In these very characteristic moral features we find another of those striking analogies that would seem to connect them with the negrillo races of the Eastern Archipelago; but, whether they are or are not connected with them, their appearance upon the Andamans is no greater mystery, than the solitary “fox-wolf” on the Falkland Islands, or the smallest wingless insect in some lone islet of the Ocean?
THE PATAGONIAN GIANTS.
Who has not heard of the giants of Patagonia? From the days of Magellan, when they were first seen, many a tale has been told, and many a speculation indulged in about these colossal men: some representing them as very Titans, of twelve feet in height, and stout in proportion: that, when standing a little astride, an ordinary-sized man could pass between their legs without even stooping his head! So talked the early navigators of the Great South Sea.
Since the time when these people were first seen by Europeans, up to the present hour,—in all, three hundred and thirty years ago,—it is astonishing how little has been added to our knowledge of them; the more so, that almost every voyager who has since passed through the Straits of Magellan, has had some intercourse with them;—the more so, that Spanish people have had settlements on the confines of their country; and one—an unsuccessful one, however—in the very heart of it! But these Spanish settlements have all decayed, or are fast decaying; and when the Spanish race disappears from America,—which sooner or later it will most certainly do,—it will leave behind it a greater paucity of monumental record, than perhaps any civilized nation ever before transmitted to posterity.
Little, however, as we have learnt about the customs of the Patagonian people, we have at least obtained a more definite idea of their height. They have been measured. The twelve-feet giants can no longer be found; they never existed, except in the fertile imaginations of some of the old navigators,—whose embodied testimony, nevertheless, it is difficult to disbelieve. Other and more reliable witnesses have done away with the Titans; but still we are unable to reduce the stature of the Patagonians to that of ordinary men. If not actual giants, they are, at all events, very tall men,—many of them standing seven feet in their boots of guanaco-leather, few less than six, and a like few rising nearly to eight! These measurements are definite and certain; and although the whole number of the Indians that inhabit the plains of Patagonia may not reach the above standard there are tribes of smaller men called by the common name Patagonians,—yet many individuals certainly exist who come up to it.

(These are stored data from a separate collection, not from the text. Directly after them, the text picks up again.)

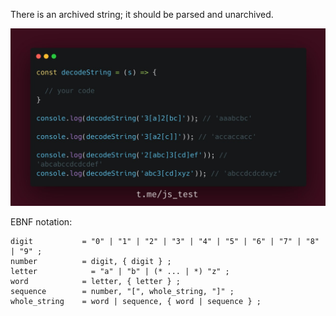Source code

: There is an archived string; it should be parsed and unarchived.

![Examples](./task.jpg)

EBNF notation:

```
digit           = "0" | "1" | "2" | "3" | "4" | "5" | "6" | "7" | "8" | "9" ;
number          = digit, { digit } ;
letter            = "a" | "b" | (* ... | *) "z" ;
word            = letter, { letter } ;
sequence        = number, "[", whole_string, "]" ;
whole_string    = word | sequence, { word | sequence } ;
```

If not positive giants, then, it is safe enough to consider the Patagonians as among the “tallest” of human beings,—perhaps the very tallest that exist, or ever existed, upon the face of the earth; and for this reason, if for no other, they are entitled to be regarded as an “odd people.” But they have other claims to this distinction; for their habits and customs, although in general corresponding to those of other tribes of American Indians, present us with many points that are peculiar.
It may be remarked that the Patagonian women, although not so tall as their men, are in the usual proportion observable between the sexes. Many of them are more corpulent than the men; and if the latter be called giants, the former have every claim to the appellation of giantesses!
We have observed, elsewhere, the very remarkable difference between the two territories, lying respectively north and south of the Magellan Straits,—the Patagonian on the north, and the Fuegian on the south. No two lands could exhibit a greater contrast than these,—the former with its dry sterile treeless plains,—the latter almost entirely without plains; and, excepting a portion of its eastern end, without one level spot of an acre in breadth; but a grand chaos of humid forest-clad ravines and snow-covered mountains. Yet these two dissimilar regions are only separated by a narrow sea-channel,—deep, it is true; but so narrow, that a cannon-shot may be projected from one shore to the other. Not less dissimilar are the people who inhabit these opposite shores; and one might fancy a strange picture of contrast presented in the Straits of Magellan: on some projecting bluff on the northern shore, a stalwart Patagonian, eight feet in height, with his ample guanaco-skin floating from his shoulders, and his long spear towering ten feet above his head;—on the southern promontory, the dwarfed and shrivelled figure of a Fuegian,—scarce five feet tall,—with tiny bow and arrows in hand, and shivering under his patch of greasy seal-skin!—and yet so near each other, that the stentorian voice of the giant may thunder in the ears of the dwarf; while the hen-like cackle of the latter may even reach those of his colossal vis-à-vis!